More than 40 companies are now involved with the Norstec partnership, which aims to turn the North Sea into a offshore wind hub and link countries together in a super grid. It would
reduce the cost of offshore wind substantially and promote new investments worth $630 billion by 2035.
The partnership – spearheaded by Vestas Wind Systems (CO:VWS) and Siemens AG (NYSE:SI), the dominant manufacturers of offshore turbines – is patterned after the visionary Desertec initiative which will bring solar from Africa’s Sahara Desert to Europe.
Norstec wants to drive development of offshore wind farms and their related infrastructure – 5,000 miles of high voltage transmission cables in Europe’s northern seas by 2022.
In doing so, its goal is to reduce the cost off its electricity to $161 per megawatt-hour (MWh) by 2020, versus $226/MWh today. That compares with $85/MWh for land-based wind turbines, $82/MWh for coal and $70/MWh for natural gas, according to Bloomberg New Energy Finance.
Those cost reductions are seen as critical for harnessing more than 40 gigawatts (GW) of offshore wind capacity from Europe’s Northern Sea, says Norstec in its vision statement published this week.
Development of a super-grid in the region could create 185,000 wind jobs in the UK alone and provide enough power to eliminate the need for 1 billion barrels of oil annually, says Norstec. The cumulative investment involved could reach $630 billion by 2035, it says.
Norstec is closely aligned with the UK’s wind strategy – the country’s target calls for 18 GW of offshore wind by 2020, up from 2 GW now.
“I continue to be strongly supportive of the UK offshore renewables sector and am delighted to see Norstec rising from the waves," says British Prime Minister David Cameron. "As I said when I launched this network last April we are on the cusp of a second, clean energy revolution in the North Sea. Close collaboration between industry and government will be critical to making this happen.”
Here are Norstec’s objectives:
- Ensure that large-scale deployment of offshore wind in Europe’s North Sea is fully under way by 2020
- Position offshore renewables as the "largest new source of competitive sustainable energy to 2030 and beyond"

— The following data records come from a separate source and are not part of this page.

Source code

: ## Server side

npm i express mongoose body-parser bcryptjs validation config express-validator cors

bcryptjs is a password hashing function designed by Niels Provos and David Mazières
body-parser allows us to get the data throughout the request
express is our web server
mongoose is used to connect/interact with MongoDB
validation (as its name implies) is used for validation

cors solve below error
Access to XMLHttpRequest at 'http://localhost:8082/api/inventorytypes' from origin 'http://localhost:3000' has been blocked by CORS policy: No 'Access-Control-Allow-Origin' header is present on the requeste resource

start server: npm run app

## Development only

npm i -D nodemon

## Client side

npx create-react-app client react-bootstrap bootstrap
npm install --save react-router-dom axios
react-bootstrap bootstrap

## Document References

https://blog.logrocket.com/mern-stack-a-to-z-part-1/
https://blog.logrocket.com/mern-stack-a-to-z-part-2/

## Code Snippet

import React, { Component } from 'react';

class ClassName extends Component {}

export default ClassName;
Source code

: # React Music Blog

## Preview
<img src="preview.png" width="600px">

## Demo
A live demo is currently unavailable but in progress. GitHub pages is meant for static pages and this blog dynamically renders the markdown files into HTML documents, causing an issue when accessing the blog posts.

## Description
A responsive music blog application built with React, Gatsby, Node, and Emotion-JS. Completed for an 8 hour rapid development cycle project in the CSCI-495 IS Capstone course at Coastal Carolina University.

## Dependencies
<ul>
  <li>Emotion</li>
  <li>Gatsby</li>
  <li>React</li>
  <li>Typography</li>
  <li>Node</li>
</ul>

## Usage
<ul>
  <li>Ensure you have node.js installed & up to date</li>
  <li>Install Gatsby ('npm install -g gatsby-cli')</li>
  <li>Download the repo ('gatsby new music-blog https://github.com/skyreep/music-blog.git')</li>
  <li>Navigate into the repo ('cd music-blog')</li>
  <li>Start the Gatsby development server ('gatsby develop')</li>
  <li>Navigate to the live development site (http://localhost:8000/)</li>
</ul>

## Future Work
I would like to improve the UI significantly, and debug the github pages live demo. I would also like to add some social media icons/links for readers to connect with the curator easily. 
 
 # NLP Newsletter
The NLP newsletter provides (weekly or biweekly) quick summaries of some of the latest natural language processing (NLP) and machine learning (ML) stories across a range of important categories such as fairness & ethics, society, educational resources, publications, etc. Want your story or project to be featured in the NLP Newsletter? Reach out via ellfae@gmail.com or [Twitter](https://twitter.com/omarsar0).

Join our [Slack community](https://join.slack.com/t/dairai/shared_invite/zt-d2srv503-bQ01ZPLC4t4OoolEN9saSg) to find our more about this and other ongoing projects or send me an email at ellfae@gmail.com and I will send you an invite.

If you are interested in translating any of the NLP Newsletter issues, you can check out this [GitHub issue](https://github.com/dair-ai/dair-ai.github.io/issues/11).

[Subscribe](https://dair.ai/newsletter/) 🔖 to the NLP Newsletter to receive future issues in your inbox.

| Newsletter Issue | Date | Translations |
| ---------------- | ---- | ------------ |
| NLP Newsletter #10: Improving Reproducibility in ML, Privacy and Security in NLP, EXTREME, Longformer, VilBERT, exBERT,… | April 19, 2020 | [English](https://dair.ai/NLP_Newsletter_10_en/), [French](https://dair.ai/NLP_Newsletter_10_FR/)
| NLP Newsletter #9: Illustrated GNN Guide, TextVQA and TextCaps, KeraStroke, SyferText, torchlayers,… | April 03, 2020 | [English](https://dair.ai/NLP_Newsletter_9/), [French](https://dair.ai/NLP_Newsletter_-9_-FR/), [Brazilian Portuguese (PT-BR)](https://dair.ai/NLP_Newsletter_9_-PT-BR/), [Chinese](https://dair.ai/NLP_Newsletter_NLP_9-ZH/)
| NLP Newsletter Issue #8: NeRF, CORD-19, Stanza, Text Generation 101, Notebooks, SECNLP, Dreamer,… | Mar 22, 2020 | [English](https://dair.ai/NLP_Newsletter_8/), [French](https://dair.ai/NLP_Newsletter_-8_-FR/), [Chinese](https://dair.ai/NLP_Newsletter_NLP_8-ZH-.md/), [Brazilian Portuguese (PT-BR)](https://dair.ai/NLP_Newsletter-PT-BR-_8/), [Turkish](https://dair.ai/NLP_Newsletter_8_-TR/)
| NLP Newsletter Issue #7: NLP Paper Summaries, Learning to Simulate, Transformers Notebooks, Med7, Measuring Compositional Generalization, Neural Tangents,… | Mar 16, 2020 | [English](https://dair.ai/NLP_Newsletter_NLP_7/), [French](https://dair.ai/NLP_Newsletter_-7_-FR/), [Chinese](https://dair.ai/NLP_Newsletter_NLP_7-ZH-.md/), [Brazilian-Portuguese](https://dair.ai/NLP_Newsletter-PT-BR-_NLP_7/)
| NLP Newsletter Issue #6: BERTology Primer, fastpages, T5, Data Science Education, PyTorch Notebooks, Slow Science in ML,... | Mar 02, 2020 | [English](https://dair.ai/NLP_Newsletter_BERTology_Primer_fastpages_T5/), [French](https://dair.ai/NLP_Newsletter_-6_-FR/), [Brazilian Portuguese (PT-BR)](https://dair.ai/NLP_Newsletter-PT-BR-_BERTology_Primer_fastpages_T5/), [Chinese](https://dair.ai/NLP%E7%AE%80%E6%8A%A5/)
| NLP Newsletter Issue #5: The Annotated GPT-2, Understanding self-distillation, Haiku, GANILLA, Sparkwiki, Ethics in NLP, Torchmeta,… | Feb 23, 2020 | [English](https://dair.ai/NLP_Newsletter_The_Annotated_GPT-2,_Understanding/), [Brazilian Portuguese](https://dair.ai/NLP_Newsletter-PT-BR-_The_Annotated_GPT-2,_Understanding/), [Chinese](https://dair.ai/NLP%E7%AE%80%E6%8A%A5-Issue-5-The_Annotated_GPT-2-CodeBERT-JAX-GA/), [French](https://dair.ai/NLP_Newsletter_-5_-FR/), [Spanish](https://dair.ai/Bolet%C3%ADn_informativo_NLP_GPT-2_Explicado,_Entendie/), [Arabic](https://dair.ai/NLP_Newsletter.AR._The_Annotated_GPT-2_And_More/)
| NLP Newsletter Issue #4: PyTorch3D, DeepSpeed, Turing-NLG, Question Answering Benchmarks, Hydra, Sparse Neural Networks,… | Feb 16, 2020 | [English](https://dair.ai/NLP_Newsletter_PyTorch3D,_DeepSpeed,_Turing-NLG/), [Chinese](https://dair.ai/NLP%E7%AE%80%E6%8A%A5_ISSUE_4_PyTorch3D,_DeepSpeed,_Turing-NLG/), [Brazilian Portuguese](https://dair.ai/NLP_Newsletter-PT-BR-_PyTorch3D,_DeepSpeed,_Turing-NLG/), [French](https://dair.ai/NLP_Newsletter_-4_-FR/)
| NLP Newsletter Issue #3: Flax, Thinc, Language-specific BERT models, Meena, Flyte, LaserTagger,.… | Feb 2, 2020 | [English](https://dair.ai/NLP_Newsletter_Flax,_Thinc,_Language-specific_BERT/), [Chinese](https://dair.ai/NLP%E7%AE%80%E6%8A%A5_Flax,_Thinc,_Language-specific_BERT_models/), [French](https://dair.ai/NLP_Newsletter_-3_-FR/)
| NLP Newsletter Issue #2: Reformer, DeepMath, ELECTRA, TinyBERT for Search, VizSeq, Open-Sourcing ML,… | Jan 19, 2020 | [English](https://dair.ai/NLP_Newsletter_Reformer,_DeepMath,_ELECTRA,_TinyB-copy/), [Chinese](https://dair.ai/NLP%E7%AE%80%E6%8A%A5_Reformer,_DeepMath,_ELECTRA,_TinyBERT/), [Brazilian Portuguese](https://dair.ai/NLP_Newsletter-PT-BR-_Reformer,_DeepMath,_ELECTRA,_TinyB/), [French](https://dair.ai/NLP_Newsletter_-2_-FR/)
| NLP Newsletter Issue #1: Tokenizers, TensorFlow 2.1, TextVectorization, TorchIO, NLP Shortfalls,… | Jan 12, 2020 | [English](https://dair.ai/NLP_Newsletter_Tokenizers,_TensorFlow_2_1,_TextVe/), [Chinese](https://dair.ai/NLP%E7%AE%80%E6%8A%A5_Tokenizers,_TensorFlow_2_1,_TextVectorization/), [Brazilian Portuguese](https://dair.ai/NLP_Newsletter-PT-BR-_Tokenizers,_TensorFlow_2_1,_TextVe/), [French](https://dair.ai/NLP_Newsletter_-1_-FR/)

- Leverage the skills, technologies and expertise gained from this offshore development in projects around the world – creating new export opportunities for Norstec members
Norstec’s members include a cross-section of the wind industry, from turbine makers to developers and supply-chain firms.
Europe’s wind capacity recently reached a record 100 GW, despite minimal offshore development so far, says the European Wind Energy Association (EWEA). That’s about twice the current US wind capacity.
The US is also looking more closely at its offshore wind development potential – despite the market uncertainty created by the looming expiration of the US wind production tax credit (PTC) at the end of 2012.